Your Chair as a Movement Tool

Chairs have been with us for a long time. First they were only for nobles and royalty, but gradually chairs have become more and more common. In the 19th century, with trains and coaches, sitting became more common, but it is really in the 20th century that we could say we have an ‘inactivity crisis’. Even in the 1950’s, when I went to grade school, we were placed within a metal chair and desk, and told not to move away from it. This has only got more circumscribed since then – with all periods of physical activity being reduced in school – less music, less dance, less art – even less recess! At least I was able to run around in a random fashion at lunchtime. Nowadays, moving too much in school can get your drugged. What about people who need to move to learn?

Being jacked into a chair has become our predominant body position for work in the computer age, where more and more ‘blue collar’ jobs (read: move around jobs) have been replaced by ‘white collar’ jobs (read: stuck in a chair). The problems with prolonged chair sitting, including prolonged periods of driving, are well-documented ( But short periods of keeping yourself moving can obviate many of these problems – just a minute per hour can make a big difference.

Keeping your pelvis mobile in the chair and not sitting on your tailbone are the simplest pieces of advice to avoid the worst problems. But staying active within the chair is an even better idea – and that’s what we’re going for in our updated Chair webinar. Besides all the tips and tricks we have in there, we have methods of getting in and out of chairs that will keep your hips healthy. If you don’t want that, get up and walk around your chair a few times every 15 minutes. You don’t have to be an exercise freak or raise the attention of your office-mates to negate many of the detriments of sitting – you can be a mover and still stay chained to your email.
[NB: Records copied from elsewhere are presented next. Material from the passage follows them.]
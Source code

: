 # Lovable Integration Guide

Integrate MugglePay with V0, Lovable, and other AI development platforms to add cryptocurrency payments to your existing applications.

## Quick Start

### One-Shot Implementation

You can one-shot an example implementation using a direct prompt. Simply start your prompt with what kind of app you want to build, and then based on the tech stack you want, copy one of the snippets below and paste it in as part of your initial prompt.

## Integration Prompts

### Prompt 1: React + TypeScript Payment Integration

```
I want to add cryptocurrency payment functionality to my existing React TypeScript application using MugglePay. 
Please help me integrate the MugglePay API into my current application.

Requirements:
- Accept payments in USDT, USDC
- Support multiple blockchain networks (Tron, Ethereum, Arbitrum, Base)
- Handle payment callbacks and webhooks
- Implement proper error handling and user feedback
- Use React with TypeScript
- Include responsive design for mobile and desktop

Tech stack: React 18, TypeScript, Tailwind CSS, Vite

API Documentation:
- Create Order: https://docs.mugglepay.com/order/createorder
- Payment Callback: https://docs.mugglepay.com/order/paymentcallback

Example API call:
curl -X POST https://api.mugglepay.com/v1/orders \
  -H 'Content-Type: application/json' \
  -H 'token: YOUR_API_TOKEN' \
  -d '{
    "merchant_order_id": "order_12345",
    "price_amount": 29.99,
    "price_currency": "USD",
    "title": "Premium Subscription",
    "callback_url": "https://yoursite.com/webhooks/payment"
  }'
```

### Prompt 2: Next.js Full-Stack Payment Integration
No mistake: We live in a world where our ability to be inactive outstrips the emperors of previous centuries. That’s good – we have a lot of ‘energy slaves’ who light our rooms, heat our water, and make life easier and more productive. But from the ‘Paleo’ point-of-view, our bodies have been downgraded from essential to peripheral, and we’re not the healthier for it.

‘Virtual reality’ devices might get us out of our chairs in future decades, and we can only applaud the wonderful kids doing parkour and fabulous extreme sports never seen on this planet. At the same time, the inactivity crisis is attacking us and our children in this generation, and this webinar in one way we can do something about it.